List of packaging abbreviations (toward the bottom of the "packaging" page on CCW)...

http://www.cubancigarwebsite.com/info-packaging.html#Habanos_Packing_Codes

Example:
H Upmann Petit Coronas CB-UW-C/L-12,13-n-25

CB = Current Box
UW = Unvarnished Wood
C/L = Layered with Cedar Sheet Separator
12,13-n-25 = Box of 25, 12 Bottom Layer, 13 Top Layer


----------



## Joe Sticks (May 31, 2016)

curmudgeonista said:


> List of packaging abbreviations (toward the bottom of the "packaging" page on CCW)...
> 
> http://www.cubancigarwebsite.com/info-packaging.html#Habanos_Packing_Codes
> 
> ...


Thanks @curmudgeonista ! Much appreciated

Looks like the HU PC is on the chopping block.

I've always kinda wondered why they had discontinued JFK's actual favorite stick, and now the kinda approximation of it will be gone. (A lotta people think the HUPC was JFK's stick.) Well, at least there are HUHCs.


----------



## Bird-Dog (Oct 16, 2009)

Joe Sticks said:


> Thanks @*curmudgeonista* ! Much appreciated
> 
> Looks like the HU PC is on the chopping block.
> 
> I've always kinda wondered why they had discontinued JFK's actual favorite stick, and now the kinda approximation of it will be gone. (A lotta people think the HUPC was JFK's stick.) Well, at least there are HUHCs.


Hmmm. That would be very disappointing. Where did you see that they're being discontinued?

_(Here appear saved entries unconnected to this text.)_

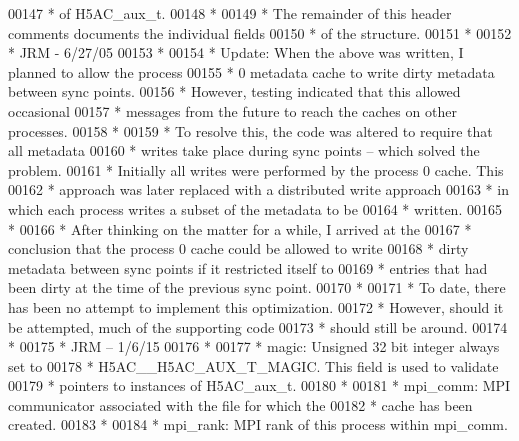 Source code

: \begin{DoxyCode}
00147 \textcolor{comment}{ * of H5AC\_aux\_t.}
00148 \textcolor{comment}{ *}
00149 \textcolor{comment}{ * The remainder of this header comments documents the individual fields}
00150 \textcolor{comment}{ * of the structure.}
00151 \textcolor{comment}{ *}
00152 \textcolor{comment}{ *                                              JRM - 6/27/05}
00153 \textcolor{comment}{ *}
00154 \textcolor{comment}{ * Update: When the above was written, I planned to allow the process}
00155 \textcolor{comment}{ *  0 metadata cache to write dirty metadata between sync points.}
00156 \textcolor{comment}{ *  However, testing indicated that this allowed occasional }
00157 \textcolor{comment}{ *  messages from the future to reach the caches on other processes.}
00158 \textcolor{comment}{ *}
00159 \textcolor{comment}{ *  To resolve this, the code was altered to require that all metadata}
00160 \textcolor{comment}{ *  writes take place during sync points -- which solved the problem.}
00161 \textcolor{comment}{ *  Initially all writes were performed by the process 0 cache.  This }
00162 \textcolor{comment}{ *  approach was later replaced with a distributed write approach}
00163 \textcolor{comment}{ *  in which each process writes a subset of the metadata to be }
00164 \textcolor{comment}{ *  written.  }
00165 \textcolor{comment}{ *}
00166 \textcolor{comment}{ *  After thinking on the matter for a while, I arrived at the }
00167 \textcolor{comment}{ *  conclusion that the process 0 cache could be allowed to write }
00168 \textcolor{comment}{ *  dirty metadata between sync points if it restricted itself to }
00169 \textcolor{comment}{ *  entries that had been dirty at the time of the previous sync point.  }
00170 \textcolor{comment}{ *  }
00171 \textcolor{comment}{ *  To date, there has been no attempt to implement this optimization.}
00172 \textcolor{comment}{ *  However, should it be attempted, much of the supporting code }
00173 \textcolor{comment}{ *  should still be around.}
00174 \textcolor{comment}{ *}
00175 \textcolor{comment}{ *                      JRM -- 1/6/15}
00176 \textcolor{comment}{ *}
00177 \textcolor{comment}{ * magic:       Unsigned 32 bit integer always set to}
00178 \textcolor{comment}{ *      H5AC\_\_H5AC\_AUX\_T\_MAGIC.  This field is used to validate}
00179 \textcolor{comment}{ *      pointers to instances of H5AC\_aux\_t.}
00180 \textcolor{comment}{ *}
00181 \textcolor{comment}{ * mpi\_comm:    MPI communicator associated with the file for which the}
00182 \textcolor{comment}{ *      cache has been created.}
00183 \textcolor{comment}{ *}
00184 \textcolor{comment}{ * mpi\_rank:    MPI rank of this process within mpi\_comm.}

\end{DoxyCode}
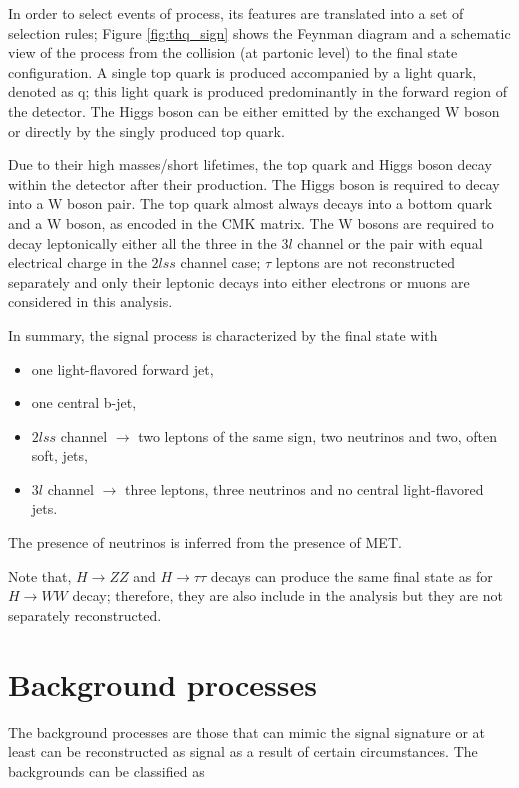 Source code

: In order to select events of \tHq process, its features are translated into a set of selection rules; Figure \ref{fig:thq_sign} shows the Feynman diagram and a schematic view of the \tHq process from the \pp collision (at partonic level) to the final state configuration. A single top quark is produced accompanied by a light quark, denoted as q; this light quark is produced predominantly in the forward region of the detector. The Higgs boson can be either emitted by the exchanged W boson or directly by the singly produced top quark.

Due to their high masses/short lifetimes, the top quark and Higgs boson decay within the detector after their production. The Higgs boson is required to decay into a W boson pair. The top quark almost always decays into a bottom quark and a W boson, as encoded in the CMK matrix. The W bosons are required to decay leptonically either all the three in the $3l$ channel or the pair with equal electrical charge in the $2lss$ channel case; $\tau$ leptons are not reconstructed separately and only their leptonic decays into either electrons or muons are considered in this analysis.

In summary, the signal process is characterized by the final state with

\begin{itemize}
\item one light-flavored forward jet,
\item one central b-jet,
\item $2lss$ channel $\to$ two leptons of the same sign, two neutrinos and two, often soft, jets,
\item $3l$ channel $\to$ three leptons, three neutrinos and no central light-flavored jets.
\end{itemize}

The presence of neutrinos is inferred from the presence of MET.

Note that, $H \to ZZ$ and $H\to \tau\tau$ decays can produce the same final state as for $H\to WW$ decay; therefore, they are also include in the analysis but they are not separately reconstructed.


\section{Background processes}\label{sec:bg}

The background processes are those that can mimic the signal signature or at least can be reconstructed as signal as a result of certain circumstances. The backgrounds can be classified as

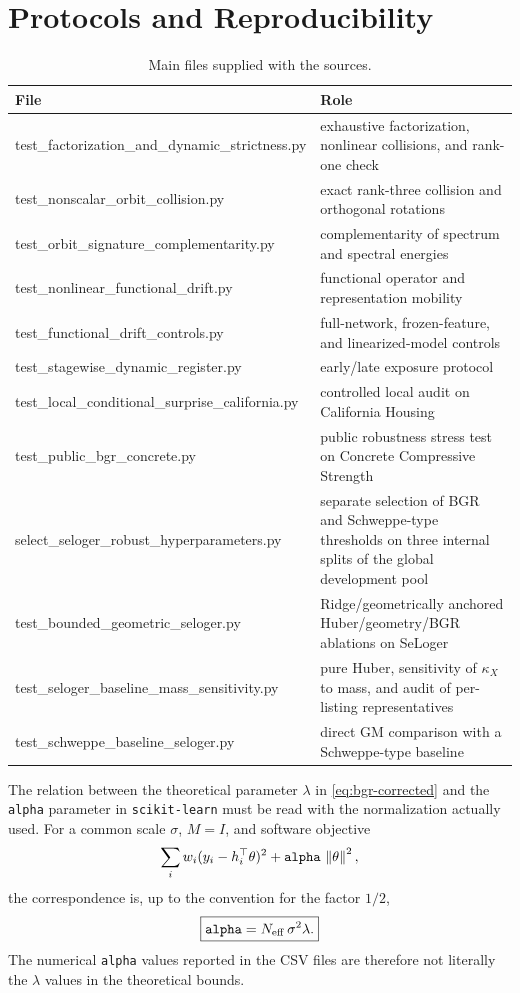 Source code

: \section{Protocols and Reproducibility}
\label{app:protocols}
\begin{table}[H]
\centering
\caption{Main files supplied with the sources.}
\small
\begin{tabularx}{\textwidth}{@{}>{\raggedright\arraybackslash\ttfamily\scriptsize}p{}X@{}}
\toprule
File & Role \\
\midrule
test\_factorization\_and\_dynamic\_strictness.py & exhaustive factorization, nonlinear collisions, and rank-one check \\
test\_nonscalar\_orbit\_collision.py & exact rank-three collision and orthogonal rotations \\
test\_orbit\_signature\_complementarity.py & complementarity of spectrum and spectral energies \\
test\_nonlinear\_functional\_drift.py & functional operator and representation mobility \\
test\_functional\_drift\_controls.py & full-network, frozen-feature, and linearized-model controls \\
test\_stagewise\_dynamic\_register.py & early/late exposure protocol \\
test\_local\_conditional\_surprise\_california.py & controlled local audit on California Housing \\
test\_public\_bgr\_concrete.py & public robustness stress test on Concrete Compressive Strength \\
select\_seloger\_robust\_hyperparameters.py & separate selection of BGR and Schweppe-type thresholds on three internal splits of the global development pool \\
test\_bounded\_geometric\_seloger.py & Ridge/geometrically anchored Huber/geometry/BGR ablations on SeLoger \\
test\_seloger\_baseline\_mass\_sensitivity.py & pure Huber, sensitivity of $\kappa_X$ to mass, and audit of per-listing representatives \\
test\_schweppe\_baseline\_seloger.py & direct GM comparison with a Schweppe-type baseline \\
\bottomrule
\end{tabularx}
\end{table}
The relation between the theoretical parameter $\lambda$ in \eqref{eq:bgr-corrected} and the \texttt{alpha} parameter in \texttt{scikit-learn} must be read with the normalization actually used. For a common scale $\sigma$, $M=I$, and software objective
\[
\sum_i w_i(y_i-h_i^\top\theta)^2+\texttt{alpha}\,\norm\theta^2,
\]
the correspondence is, up to the convention for the factor $1/2$,
\[
\boxed{\texttt{alpha}=N_{\rm eff}\,\sigma^2\lambda.}
\]
The numerical \texttt{alpha} values reported in the CSV files are therefore not literally the $\lambda$ values in the theoretical bounds.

And yep,to clarify for others, the H. Upmann Petit Upmann was reputed to be JFK's go-to (I assume the handmade one, though there was alsoa machine-made HUPH - both discontinued in 2002). But, for years the story has been revised and circulated that it was Petit Coronas, which are really not all that close in size but do, of course, have "Petit" in the name. A marketing ploy, perhaps?


----------



## MaxG (Jan 2, 2016)

This is the death sentence list, deciphered (also from another forum so evil it cannot be mentioned here):

Boli Tubos 1--Gone
Boli Corona Gigantes--Gone
CCE--5 by 5 Cardboard Packs Gone
Siglo 5-- 5 by 5 Cardboard Packs Gone
HUPC-Gone
HDM Du Prince--Gone
JLP Cremas--Gone
JLP Petit Cetros--Gone
Monte 1--10 boxes gone
Monte 3--10 boxes gone
Monte Pet 2--Cardboard 15 packs gone
Monte Tubos--C. Pack of 15 Tubos gone
Monte Pet Tubos--Cboard 10 Tubos gone
Part Cor Sen.---Cboard 15 Tubos gone
Punch DC--50 Cabs Gone
Punch Punch--50 Cabs Gone
Punch Royal Coron--Gone
RG Perlas--5 by 5 Cardboard Gone
RYJ--Cedros Deluxe 1--Gone
RYJ--Los Tres Romeos--Gone
RYJ--PC--5 by 5 Cardboard Gone
RYJ--Petite Julieta--5 by 5 Cardb. Gone
Trinidad Reyes-5 by 5 Cardboard Gone
Trinidad Colonial--5 by 5 Cardboard Gone
VR Don Alejandro--Gone


Read and weep, brothers.

- MG


----------



## Bird-Dog (Oct 16, 2009)

MaxG said:


> Read and weep, brothers.
> 
> - MG


There's one in particular there that's a "read it, weep, and go buy all you can get before they're gone!" Bet I'm not alone.


----------



## bpegler (Mar 30, 2006)

curmudgeonista said:


> There's one in particular there that's a "read it, weep, and go buy all you can get before they're gone!" Bet I'm not alone.


I see two...


----------



## Joe Sticks (May 31, 2016)

The word came out've Aussie Land 16 hours ago and now its posted on all the major websites with habanos forums.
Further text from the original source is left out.